• _MATERIAL SHOWN_:
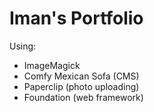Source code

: Iman's Portfolio
================
Using: 
- ImageMagick 
- Comfy Mexican Sofa (CMS)
- Paperclip (photo uploading)
- Foundation (web framework)
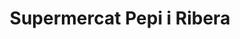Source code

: ---
title: "Supermercat Pepi i Ribera"
url: /sella/supermercat-pepi-i-ribera/
shop: supermercado
---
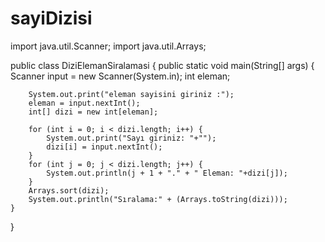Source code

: # sayiDizisi
import java.util.Scanner;
import java.util.Arrays;

public class DiziElemanSiralamasi {
    public static void main(String[] args) {
        Scanner input = new Scanner(System.in);
        int eleman;

        System.out.print("eleman sayisini giriniz :");
        eleman = input.nextInt();
        int[] dizi = new int[eleman];

        for (int i = 0; i < dizi.length; i++) {
            System.out.print("Sayı giriniz: "+"");
            dizi[i] = input.nextInt();
        }
        for (int j = 0; j < dizi.length; j++) {
            System.out.println(j + 1 + "." + " Eleman: "+dizi[j]);
        }
        Arrays.sort(dizi);
        System.out.println("Sıralama:" + (Arrays.toString(dizi)));
    }
}
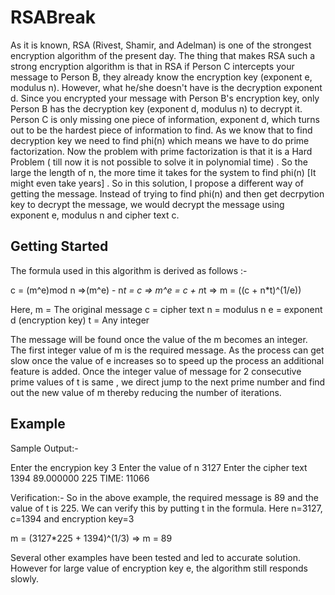 # RSABreak

As it is known, RSA (Rivest, Shamir, and Adelman) is one of the strongest encryption algorithm of the present day. The thing that makes RSA such a strong encryption algorithm is that in RSA if Person C intercepts your message to Person B, they already know the encryption key (exponent e, modulus n).  However, what he/she doesn't have is the decryption exponent d.  Since you encrypted your message with Person B's encryption key, only Person B has the decryption key (exponent d, modulus n) to decrypt it.  Person C is only missing one piece of information, exponent d, which turns out to be the hardest piece of information to find. As we know that to find decryption key we need to find phi(n) which means we have to do prime factorization. Now the problem with prime factorization is that it is a Hard Problem ( till now it is not possible to solve it in polynomial time) . So the large the length of n, the more time it takes for the system to find phi(n) [It might even take years] . So in this solution, I propose a different way of getting the message. Instead of trying to find phi(n) and then get decrpytion key to decrypt the message, we would decrypt the message using exponent e, modulus n and cipher text c.


## Getting Started

The formula used in this algorithm is derived as follows :-

c = (m^e)mod n 
=>(m^e) - n*t = c
=> m^e = c + n*t
=> m = ((c + n*t)^(1/e))

Here, 
m = The original message
c = cipher text
n = modulus n
e = exponent d (encryption key)
t = Any integer

The message will be found once the value of the m becomes an integer. The first integer value of m is the required message. As the process can get slow once the value of e increases so to speed up the process an additional feature is added. Once the integer value of message for 2 consecutive prime values of t is same , we direct jump to the next prime number and find out the new value of m thereby reducing the number of iterations. 

## Example
 
Sample Output:-

Enter the encrypion key 
3
Enter the value of n 
3127
Enter the cipher text 
1394
89.000000          225
TIME: 11066

Verification:-
So in the above example, the required message is 89 and the value of t is 225. We can verify this by putting t in the formula.
Here n=3127, c=1394 and encryption key=3

m = (3127*225 + 1394)^(1/3)
=> m = 89

Several other examples have been tested and led to accurate solution. However for large value of encryption key e, the algorithm still responds slowly.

• _REQUIRED ACTION_: Take the records from their first line through the line containing "url: /sella/supermercat-pepi-i-ribera/" and please return exactly those lines, both ends included, minus the pictures.

• _TASK RESULT_:
Source code

: Iman's Portfolio
================
Using: 
- ImageMagick 
- Comfy Mexican Sofa (CMS)
- Paperclip (photo uploading)
- Foundation (web framework)
Source code

: ---
title: "Supermercat Pepi i Ribera"
url: /sella/supermercat-pepi-i-ribera/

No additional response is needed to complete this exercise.